■ Collection entries:
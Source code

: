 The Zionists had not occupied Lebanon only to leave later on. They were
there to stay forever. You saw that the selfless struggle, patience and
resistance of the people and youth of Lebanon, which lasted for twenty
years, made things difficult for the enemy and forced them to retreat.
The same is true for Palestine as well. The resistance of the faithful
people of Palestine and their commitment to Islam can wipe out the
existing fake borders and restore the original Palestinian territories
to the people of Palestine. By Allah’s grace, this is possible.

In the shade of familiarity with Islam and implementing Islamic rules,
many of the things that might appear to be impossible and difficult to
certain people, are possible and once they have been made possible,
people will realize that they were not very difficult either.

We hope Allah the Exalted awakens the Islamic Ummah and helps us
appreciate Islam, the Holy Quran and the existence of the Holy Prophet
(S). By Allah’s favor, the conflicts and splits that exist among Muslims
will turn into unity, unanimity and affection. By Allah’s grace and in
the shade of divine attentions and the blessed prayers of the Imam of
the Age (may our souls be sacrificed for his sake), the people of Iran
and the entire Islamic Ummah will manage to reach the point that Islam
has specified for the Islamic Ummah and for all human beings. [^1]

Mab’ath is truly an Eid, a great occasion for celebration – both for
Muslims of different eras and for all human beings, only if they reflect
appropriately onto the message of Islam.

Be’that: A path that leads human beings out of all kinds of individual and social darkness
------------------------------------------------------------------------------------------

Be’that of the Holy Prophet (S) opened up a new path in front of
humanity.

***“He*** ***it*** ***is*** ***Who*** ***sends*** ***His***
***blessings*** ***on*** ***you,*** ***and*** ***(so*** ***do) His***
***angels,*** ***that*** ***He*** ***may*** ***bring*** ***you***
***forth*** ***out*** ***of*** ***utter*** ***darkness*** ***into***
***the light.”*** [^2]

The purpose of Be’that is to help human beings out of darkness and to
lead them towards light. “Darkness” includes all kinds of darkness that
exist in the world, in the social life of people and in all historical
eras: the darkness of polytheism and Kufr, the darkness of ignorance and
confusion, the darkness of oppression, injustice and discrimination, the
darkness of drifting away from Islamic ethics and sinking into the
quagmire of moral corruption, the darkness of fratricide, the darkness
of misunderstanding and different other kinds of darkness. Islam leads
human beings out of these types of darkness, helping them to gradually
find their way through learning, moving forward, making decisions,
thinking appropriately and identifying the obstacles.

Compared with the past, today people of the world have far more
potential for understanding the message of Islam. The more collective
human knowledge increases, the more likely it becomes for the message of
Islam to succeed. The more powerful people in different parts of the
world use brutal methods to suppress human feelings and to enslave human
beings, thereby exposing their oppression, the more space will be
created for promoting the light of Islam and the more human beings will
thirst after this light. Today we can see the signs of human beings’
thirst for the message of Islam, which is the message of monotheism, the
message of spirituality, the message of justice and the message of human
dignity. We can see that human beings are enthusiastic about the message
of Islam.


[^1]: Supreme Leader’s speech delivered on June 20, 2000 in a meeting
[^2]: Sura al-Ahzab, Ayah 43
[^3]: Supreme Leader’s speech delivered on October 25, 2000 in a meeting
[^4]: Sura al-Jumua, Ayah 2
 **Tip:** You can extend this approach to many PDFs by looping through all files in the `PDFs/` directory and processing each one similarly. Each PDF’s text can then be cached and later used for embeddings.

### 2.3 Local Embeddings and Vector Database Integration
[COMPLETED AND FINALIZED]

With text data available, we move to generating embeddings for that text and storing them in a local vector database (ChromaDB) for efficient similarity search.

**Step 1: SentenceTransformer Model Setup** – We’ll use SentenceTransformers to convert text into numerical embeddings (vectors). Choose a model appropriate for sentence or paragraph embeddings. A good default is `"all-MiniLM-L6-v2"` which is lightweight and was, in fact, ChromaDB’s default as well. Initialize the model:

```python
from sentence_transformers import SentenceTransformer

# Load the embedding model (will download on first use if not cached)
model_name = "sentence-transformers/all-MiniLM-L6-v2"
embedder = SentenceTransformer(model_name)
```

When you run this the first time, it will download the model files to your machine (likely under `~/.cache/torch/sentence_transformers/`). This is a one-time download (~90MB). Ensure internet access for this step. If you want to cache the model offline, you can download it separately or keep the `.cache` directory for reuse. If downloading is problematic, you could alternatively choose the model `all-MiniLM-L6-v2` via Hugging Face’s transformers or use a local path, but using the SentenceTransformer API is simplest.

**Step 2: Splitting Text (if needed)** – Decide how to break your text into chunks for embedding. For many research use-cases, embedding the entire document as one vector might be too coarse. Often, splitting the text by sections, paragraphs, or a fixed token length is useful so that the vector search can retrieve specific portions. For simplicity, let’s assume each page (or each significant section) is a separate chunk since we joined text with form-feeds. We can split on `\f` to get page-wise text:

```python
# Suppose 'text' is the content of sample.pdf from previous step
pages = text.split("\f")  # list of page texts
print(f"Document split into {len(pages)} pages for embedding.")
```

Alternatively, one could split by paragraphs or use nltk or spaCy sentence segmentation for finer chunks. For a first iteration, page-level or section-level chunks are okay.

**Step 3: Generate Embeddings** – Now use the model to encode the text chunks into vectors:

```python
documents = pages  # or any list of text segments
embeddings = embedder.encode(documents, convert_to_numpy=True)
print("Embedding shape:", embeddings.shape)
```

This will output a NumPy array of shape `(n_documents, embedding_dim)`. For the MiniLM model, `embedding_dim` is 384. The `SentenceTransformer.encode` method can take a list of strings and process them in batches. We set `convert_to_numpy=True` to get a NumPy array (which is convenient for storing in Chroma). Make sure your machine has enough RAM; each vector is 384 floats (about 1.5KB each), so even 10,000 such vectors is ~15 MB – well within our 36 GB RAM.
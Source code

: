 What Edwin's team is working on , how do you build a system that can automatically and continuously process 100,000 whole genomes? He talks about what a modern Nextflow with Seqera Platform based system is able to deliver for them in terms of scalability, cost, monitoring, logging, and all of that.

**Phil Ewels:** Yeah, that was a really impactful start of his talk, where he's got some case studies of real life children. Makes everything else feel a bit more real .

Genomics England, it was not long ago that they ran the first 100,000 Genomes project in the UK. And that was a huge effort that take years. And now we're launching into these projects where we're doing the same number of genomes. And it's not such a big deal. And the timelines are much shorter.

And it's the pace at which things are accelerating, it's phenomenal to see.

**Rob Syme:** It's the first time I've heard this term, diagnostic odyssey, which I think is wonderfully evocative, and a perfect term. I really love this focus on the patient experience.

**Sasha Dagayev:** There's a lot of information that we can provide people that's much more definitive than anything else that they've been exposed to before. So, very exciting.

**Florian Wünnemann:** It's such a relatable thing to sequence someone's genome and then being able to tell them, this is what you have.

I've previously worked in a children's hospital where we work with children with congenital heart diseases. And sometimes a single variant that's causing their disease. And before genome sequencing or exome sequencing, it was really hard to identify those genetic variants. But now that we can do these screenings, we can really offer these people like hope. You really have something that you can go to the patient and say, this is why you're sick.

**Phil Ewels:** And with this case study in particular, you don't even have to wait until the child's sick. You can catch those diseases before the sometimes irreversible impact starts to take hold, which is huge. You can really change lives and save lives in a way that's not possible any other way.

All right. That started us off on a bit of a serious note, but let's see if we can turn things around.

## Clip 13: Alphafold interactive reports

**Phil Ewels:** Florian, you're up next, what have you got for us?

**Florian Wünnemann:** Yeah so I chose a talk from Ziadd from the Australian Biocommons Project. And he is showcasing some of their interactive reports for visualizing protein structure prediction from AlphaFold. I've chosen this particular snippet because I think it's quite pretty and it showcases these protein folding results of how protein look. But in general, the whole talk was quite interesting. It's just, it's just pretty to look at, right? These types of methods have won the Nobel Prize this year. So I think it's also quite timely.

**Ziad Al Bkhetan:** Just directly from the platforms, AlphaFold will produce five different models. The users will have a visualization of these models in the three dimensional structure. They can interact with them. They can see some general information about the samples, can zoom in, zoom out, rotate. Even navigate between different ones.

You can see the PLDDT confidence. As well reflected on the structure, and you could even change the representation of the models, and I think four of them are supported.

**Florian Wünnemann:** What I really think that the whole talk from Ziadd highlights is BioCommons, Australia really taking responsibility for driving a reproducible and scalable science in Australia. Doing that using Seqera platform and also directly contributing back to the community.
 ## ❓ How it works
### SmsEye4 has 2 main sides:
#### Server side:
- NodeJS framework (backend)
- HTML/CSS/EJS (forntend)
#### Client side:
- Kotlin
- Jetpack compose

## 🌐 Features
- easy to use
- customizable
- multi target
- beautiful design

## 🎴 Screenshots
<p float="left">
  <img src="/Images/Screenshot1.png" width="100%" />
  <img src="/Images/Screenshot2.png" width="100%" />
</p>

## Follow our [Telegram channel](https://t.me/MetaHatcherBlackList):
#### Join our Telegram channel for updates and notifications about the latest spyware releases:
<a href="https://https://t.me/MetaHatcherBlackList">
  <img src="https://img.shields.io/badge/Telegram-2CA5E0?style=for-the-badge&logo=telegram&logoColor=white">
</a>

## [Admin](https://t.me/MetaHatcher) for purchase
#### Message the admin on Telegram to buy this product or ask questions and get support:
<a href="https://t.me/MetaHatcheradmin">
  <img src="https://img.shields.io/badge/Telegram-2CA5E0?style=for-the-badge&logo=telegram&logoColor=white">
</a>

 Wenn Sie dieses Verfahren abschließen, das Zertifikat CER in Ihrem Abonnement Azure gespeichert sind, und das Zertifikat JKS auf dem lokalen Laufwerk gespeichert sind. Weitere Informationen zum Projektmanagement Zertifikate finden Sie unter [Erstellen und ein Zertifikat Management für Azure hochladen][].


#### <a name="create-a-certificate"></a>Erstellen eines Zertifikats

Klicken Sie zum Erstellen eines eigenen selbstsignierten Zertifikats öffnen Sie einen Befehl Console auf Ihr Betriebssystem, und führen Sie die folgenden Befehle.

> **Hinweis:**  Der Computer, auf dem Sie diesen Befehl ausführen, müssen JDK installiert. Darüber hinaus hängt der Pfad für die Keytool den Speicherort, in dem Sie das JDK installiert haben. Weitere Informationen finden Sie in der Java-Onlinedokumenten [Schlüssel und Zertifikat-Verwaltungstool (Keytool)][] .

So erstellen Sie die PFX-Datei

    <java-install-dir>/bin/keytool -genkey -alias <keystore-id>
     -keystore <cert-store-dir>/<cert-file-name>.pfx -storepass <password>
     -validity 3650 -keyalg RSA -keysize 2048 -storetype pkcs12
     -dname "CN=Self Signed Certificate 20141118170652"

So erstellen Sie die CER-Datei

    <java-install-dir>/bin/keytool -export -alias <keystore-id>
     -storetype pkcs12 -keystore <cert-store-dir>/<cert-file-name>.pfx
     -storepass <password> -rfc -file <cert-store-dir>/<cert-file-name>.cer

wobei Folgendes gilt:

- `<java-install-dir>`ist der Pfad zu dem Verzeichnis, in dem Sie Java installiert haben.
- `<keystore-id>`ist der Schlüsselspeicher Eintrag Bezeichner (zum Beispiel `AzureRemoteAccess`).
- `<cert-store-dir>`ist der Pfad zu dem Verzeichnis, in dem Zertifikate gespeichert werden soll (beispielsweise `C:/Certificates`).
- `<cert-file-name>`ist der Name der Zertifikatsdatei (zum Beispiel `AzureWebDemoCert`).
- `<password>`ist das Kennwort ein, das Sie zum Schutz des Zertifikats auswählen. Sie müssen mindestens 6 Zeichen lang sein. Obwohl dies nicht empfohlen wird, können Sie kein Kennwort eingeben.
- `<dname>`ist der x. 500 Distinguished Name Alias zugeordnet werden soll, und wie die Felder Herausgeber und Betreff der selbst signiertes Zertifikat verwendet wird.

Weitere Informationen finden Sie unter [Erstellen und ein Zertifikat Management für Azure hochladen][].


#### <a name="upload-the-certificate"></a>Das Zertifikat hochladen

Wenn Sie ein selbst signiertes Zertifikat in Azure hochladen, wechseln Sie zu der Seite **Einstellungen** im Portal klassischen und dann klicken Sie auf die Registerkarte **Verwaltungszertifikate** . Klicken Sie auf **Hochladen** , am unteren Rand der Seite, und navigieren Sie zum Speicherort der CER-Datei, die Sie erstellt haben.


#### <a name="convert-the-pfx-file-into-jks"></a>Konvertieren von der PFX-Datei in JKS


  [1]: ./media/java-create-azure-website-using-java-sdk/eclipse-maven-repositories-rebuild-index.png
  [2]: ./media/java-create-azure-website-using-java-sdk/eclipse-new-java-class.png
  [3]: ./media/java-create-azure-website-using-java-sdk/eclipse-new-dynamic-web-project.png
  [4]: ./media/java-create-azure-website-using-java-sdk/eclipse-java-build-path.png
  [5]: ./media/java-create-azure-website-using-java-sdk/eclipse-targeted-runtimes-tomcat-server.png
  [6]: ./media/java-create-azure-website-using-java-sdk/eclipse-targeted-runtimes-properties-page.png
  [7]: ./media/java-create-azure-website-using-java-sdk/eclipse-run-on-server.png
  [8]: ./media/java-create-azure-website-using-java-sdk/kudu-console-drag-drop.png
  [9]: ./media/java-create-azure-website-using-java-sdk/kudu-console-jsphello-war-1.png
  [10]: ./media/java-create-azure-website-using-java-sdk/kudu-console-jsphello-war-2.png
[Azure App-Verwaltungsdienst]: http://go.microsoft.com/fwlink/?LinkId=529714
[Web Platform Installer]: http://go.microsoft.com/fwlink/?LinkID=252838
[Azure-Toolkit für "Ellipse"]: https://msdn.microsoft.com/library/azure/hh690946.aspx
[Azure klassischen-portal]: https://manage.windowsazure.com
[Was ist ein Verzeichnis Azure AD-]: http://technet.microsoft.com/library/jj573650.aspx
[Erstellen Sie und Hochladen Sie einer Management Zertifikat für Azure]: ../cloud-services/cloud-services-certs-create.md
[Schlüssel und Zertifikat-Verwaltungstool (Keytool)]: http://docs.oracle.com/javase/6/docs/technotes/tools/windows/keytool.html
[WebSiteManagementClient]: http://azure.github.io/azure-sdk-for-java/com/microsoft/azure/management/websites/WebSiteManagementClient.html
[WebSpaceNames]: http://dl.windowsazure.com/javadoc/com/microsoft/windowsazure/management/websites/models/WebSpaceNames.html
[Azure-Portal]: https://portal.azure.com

■ What is needed:
Filter on the word "years": copy each matching line from the entries above.

■ Exercise result:
years, made things difficult for the enemy and forced them to retreat.
Genomics England, it was not long ago that they ran the first 100,000 Genomes project in the UK. And that was a huge effort that take years. And now we're launching into these projects where we're doing the same number of genomes. And it's not such a big deal. And the timelines are much shorter.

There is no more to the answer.